[[ GIVEN DATA, beginning ]]

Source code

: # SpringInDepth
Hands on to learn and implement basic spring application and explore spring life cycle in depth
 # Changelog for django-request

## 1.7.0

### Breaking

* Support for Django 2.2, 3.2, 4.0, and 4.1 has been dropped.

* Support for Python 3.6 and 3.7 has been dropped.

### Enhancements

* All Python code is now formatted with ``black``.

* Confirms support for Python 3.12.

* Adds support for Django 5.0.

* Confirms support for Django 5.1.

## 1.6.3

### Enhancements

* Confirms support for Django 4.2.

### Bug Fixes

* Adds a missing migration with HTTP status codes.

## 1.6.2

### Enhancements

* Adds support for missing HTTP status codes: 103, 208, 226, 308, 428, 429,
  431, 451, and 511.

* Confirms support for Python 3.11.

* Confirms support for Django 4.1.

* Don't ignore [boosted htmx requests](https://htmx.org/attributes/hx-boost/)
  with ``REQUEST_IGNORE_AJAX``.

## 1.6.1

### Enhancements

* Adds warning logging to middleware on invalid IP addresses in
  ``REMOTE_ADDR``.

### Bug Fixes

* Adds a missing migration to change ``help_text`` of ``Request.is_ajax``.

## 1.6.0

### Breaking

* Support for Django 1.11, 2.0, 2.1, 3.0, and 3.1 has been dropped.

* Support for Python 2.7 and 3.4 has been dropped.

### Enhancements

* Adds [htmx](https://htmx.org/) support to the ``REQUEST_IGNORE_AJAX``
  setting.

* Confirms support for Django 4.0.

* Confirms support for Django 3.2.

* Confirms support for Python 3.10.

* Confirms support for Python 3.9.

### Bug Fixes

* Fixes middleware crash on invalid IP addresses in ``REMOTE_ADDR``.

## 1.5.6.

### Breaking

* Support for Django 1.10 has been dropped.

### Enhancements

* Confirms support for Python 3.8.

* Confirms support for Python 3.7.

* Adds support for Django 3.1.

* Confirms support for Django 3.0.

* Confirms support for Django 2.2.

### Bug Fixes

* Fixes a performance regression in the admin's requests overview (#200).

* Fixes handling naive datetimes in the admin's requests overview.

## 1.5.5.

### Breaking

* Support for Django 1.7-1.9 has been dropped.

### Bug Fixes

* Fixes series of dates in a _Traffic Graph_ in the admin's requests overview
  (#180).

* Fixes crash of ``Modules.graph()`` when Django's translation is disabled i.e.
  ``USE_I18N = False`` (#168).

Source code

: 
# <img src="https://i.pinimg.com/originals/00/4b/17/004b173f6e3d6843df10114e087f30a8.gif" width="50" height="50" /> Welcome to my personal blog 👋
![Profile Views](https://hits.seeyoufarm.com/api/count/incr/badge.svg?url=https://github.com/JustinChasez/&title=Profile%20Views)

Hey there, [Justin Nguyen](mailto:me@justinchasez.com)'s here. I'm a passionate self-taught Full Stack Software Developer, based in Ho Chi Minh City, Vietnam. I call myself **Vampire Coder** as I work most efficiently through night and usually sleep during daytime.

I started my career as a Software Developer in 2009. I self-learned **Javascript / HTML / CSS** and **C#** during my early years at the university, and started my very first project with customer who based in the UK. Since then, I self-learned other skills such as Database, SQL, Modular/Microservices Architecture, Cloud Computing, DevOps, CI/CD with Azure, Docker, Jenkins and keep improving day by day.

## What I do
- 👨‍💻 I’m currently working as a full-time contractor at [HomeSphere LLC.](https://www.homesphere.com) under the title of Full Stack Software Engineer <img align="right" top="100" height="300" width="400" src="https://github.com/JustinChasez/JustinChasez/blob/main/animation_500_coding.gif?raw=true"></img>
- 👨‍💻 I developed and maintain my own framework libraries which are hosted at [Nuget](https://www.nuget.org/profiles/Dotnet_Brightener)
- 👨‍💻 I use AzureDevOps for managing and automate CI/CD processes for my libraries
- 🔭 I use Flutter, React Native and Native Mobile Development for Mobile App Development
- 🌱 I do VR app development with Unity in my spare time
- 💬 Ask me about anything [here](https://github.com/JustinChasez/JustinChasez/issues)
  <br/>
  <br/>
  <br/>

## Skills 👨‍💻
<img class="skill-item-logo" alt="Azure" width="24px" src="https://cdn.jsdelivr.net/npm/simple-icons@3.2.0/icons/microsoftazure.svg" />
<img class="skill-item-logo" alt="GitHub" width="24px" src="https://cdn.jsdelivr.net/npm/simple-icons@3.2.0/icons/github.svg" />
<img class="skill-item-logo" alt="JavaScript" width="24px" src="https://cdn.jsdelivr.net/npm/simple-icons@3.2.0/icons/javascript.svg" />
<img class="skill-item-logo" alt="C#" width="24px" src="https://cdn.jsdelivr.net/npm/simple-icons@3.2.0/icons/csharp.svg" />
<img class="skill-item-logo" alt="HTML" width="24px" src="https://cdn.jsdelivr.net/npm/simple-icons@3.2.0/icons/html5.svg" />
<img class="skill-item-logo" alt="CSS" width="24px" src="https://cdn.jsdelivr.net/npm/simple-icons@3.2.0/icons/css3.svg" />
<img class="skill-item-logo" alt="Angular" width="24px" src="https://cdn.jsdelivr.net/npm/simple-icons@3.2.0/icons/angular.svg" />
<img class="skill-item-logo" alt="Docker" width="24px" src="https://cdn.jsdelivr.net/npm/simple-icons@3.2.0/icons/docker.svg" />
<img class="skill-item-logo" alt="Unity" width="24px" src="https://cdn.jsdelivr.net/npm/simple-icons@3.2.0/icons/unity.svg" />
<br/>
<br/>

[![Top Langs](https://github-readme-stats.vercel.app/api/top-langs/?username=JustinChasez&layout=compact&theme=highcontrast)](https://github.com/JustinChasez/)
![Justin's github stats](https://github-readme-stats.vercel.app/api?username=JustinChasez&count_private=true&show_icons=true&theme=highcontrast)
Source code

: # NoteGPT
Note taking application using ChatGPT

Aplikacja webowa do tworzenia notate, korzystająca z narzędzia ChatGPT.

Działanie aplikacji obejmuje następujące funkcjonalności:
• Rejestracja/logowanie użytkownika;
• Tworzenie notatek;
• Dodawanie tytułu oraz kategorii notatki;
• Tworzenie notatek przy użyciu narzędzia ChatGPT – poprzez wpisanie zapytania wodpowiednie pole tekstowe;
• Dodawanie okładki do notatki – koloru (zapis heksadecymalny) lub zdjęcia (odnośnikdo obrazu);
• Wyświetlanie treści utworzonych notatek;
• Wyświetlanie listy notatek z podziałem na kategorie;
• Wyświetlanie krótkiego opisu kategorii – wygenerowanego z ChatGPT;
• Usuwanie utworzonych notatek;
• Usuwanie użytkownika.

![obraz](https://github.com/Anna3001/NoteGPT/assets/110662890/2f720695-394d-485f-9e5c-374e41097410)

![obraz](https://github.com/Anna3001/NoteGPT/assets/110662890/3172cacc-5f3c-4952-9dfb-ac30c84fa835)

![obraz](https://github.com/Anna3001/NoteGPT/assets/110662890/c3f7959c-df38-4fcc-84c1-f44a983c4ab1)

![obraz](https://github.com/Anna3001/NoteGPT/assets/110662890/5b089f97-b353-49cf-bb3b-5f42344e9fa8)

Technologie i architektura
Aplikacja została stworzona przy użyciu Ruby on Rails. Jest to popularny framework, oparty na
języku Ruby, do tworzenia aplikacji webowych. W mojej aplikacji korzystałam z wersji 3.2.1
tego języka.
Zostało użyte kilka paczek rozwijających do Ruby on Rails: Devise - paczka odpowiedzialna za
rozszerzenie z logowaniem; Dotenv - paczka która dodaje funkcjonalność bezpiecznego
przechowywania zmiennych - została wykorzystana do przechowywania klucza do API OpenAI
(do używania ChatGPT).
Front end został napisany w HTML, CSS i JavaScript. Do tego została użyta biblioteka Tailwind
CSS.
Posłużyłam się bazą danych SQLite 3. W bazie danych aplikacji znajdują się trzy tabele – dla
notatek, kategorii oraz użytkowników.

[[ GIVEN DATA, end ]]
[[ GIVEN DATA, beginning ]]

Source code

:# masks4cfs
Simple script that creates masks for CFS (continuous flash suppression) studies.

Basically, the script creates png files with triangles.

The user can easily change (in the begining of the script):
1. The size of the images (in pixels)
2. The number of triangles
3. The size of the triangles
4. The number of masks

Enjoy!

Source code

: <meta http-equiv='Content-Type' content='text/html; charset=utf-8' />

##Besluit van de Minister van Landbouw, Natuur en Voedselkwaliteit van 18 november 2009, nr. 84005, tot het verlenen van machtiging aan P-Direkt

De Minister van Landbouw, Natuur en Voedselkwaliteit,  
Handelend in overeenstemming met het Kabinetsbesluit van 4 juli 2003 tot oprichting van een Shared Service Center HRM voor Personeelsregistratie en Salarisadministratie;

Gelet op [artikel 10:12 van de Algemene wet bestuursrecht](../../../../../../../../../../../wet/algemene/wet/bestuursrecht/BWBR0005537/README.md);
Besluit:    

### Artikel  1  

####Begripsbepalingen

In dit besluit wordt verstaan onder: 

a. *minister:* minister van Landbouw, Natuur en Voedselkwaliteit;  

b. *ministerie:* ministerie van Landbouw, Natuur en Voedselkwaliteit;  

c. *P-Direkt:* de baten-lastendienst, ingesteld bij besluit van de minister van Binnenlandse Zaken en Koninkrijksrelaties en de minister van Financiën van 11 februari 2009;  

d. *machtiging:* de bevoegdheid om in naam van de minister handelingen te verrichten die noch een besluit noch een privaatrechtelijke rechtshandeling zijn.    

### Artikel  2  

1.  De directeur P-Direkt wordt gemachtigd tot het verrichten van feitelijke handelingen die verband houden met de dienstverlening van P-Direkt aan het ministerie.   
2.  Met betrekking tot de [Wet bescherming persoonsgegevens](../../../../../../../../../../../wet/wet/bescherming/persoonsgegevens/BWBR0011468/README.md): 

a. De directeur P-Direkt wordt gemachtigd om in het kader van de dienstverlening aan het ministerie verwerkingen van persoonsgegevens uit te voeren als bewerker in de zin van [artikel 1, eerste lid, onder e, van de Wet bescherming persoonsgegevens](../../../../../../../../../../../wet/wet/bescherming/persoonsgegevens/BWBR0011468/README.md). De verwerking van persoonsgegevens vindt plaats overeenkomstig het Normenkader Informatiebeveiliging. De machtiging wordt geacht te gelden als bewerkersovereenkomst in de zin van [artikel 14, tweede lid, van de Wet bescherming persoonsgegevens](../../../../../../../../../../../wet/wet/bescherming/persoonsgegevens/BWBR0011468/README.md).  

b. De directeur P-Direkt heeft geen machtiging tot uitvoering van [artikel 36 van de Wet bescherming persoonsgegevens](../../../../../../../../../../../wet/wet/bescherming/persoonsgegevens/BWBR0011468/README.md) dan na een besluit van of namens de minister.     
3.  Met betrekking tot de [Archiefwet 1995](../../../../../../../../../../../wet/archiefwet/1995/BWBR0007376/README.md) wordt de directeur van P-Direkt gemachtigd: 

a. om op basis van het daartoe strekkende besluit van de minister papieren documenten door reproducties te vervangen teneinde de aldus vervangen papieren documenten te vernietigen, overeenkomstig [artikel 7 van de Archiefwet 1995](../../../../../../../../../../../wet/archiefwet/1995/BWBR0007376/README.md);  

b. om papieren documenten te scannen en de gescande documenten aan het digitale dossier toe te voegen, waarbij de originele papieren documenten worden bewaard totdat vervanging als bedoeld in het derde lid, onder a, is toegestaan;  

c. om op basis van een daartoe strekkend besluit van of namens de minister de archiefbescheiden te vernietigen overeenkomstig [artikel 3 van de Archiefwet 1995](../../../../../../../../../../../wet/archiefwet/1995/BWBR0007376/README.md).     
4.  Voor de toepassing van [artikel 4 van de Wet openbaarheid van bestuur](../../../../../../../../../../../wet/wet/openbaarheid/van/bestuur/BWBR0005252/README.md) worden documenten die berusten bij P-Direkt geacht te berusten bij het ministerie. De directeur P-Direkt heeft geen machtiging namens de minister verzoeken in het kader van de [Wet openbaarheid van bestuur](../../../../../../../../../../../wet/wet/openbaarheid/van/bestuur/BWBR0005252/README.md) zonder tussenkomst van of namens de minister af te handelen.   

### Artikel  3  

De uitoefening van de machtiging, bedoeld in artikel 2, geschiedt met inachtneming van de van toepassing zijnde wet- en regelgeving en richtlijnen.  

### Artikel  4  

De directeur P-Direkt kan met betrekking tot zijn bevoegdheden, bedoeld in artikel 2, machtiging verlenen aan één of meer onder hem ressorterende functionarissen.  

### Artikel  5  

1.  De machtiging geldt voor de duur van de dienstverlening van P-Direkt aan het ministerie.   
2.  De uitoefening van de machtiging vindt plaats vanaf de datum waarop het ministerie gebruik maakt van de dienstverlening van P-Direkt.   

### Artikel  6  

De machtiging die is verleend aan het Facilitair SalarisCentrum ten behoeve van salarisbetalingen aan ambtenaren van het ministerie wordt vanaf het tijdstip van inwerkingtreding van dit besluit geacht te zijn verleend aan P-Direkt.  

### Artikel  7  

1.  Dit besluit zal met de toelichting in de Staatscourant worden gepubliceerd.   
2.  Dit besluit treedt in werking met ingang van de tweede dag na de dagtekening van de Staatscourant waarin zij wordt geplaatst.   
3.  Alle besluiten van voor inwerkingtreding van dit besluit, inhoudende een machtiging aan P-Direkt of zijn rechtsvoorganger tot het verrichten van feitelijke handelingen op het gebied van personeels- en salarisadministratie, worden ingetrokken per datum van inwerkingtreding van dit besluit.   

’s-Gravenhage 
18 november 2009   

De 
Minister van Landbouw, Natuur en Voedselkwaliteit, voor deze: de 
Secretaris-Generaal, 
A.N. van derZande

[[ GIVEN DATA, end ]]
[[ GIVEN DATA, beginning ]]

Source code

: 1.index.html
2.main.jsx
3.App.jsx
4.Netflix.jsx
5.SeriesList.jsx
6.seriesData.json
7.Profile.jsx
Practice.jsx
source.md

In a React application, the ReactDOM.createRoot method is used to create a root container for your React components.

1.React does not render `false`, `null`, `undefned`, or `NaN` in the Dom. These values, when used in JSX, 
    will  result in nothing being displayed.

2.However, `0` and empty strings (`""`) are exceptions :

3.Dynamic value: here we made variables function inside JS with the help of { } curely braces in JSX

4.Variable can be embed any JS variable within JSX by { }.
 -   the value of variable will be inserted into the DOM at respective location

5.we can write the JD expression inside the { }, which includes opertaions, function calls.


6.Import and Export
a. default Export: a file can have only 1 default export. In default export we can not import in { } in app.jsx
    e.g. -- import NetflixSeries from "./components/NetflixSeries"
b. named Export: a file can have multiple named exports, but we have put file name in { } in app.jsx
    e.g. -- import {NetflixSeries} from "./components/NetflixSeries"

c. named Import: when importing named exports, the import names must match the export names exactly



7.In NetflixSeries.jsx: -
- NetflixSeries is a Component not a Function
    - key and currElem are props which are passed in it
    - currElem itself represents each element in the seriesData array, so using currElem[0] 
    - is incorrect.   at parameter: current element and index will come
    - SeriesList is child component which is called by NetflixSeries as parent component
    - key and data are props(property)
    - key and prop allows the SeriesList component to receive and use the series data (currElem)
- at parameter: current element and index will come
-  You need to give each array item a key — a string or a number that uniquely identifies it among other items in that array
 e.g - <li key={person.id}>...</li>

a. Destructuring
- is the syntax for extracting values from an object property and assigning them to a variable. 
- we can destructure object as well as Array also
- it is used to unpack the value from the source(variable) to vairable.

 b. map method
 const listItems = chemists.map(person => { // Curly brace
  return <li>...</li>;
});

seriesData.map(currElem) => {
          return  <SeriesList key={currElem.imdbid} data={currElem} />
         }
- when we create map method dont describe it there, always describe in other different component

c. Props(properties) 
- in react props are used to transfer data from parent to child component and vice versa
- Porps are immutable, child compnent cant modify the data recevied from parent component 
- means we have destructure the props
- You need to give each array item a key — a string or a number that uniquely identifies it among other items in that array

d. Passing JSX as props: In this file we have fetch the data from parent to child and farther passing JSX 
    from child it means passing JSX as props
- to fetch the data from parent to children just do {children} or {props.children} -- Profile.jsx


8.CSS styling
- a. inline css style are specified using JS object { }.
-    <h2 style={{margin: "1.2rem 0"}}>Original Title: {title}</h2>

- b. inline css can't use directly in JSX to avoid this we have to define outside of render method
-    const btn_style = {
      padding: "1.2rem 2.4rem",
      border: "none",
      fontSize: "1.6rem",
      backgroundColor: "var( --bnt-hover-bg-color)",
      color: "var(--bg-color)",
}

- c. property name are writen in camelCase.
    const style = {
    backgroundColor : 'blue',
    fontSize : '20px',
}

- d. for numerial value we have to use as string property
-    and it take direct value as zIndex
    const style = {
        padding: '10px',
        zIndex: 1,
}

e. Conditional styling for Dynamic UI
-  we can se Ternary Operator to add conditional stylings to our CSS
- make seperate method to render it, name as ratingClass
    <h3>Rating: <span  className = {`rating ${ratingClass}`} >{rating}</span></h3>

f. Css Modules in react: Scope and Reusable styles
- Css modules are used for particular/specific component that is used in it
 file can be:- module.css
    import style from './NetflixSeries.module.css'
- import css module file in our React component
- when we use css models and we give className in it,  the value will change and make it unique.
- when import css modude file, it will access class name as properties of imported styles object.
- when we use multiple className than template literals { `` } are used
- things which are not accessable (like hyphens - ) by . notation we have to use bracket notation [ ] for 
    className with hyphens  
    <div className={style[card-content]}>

[[ GIVEN DATA, end ]]

• [WHAT THIS TASK INVOLVES]: Lines to set down from above: the line with "- currElem itself", the line with "- key and prop", and every line between, each exactly as written.

• [WORKED SOLUTION]:
    - currElem itself represents each element in the seriesData array, so using currElem[0] 
    - is incorrect.   at parameter: current element and index will come
    - SeriesList is child component which is called by NetflixSeries as parent component
    - key and data are props(property)
    - key and prop allows the SeriesList component to receive and use the series data (currElem)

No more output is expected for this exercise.